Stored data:
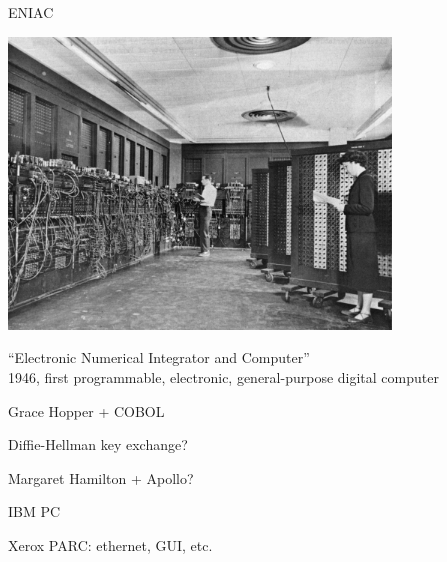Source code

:\documentclass[xcolor={usenames,dvipsnames,svgnames,table},12pt]{beamer}
\begin{document}
\begin{frame}{ENIAC}
  \begin{center}
    \includegraphics[width=4in]{Eniac}
  \end{center}

  ``Electronic Numerical Integrator and Computer'' \\
  1946, first programmable, electronic, general-purpose digital computer
\end{frame}

\begin{frame}{Grace Hopper + COBOL}

\end{frame}

\begin{frame}{Diffie-Hellman key exchange?}

\end{frame}

\begin{frame}{Margaret Hamilton + Apollo?}

\end{frame}

\begin{frame}{IBM PC}

\end{frame}

\begin{frame}{Xerox PARC: ethernet, GUI, etc.}

\end{frame}
\end{document}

◆ TRY IT
Without carrying over any picture, write out the entries above once more, exactly.

◆ THE ANSWER
Source code

:\documentclass[xcolor={usenames,dvipsnames,svgnames,table},12pt]{beamer}
\begin{document}
\begin{frame}{ENIAC}
  \begin{center}
    \includegraphics[width=4in]{Eniac}
  \end{center}

  ``Electronic Numerical Integrator and Computer'' \\
  1946, first programmable, electronic, general-purpose digital computer
\end{frame}

\begin{frame}{Grace Hopper + COBOL}

\end{frame}

\begin{frame}{Diffie-Hellman key exchange?}

\end{frame}

\begin{frame}{Margaret Hamilton + Apollo?}

\end{frame}

\begin{frame}{IBM PC}

\end{frame}

\begin{frame}{Xerox PARC: ethernet, GUI, etc.}

\end{frame}
\end{document}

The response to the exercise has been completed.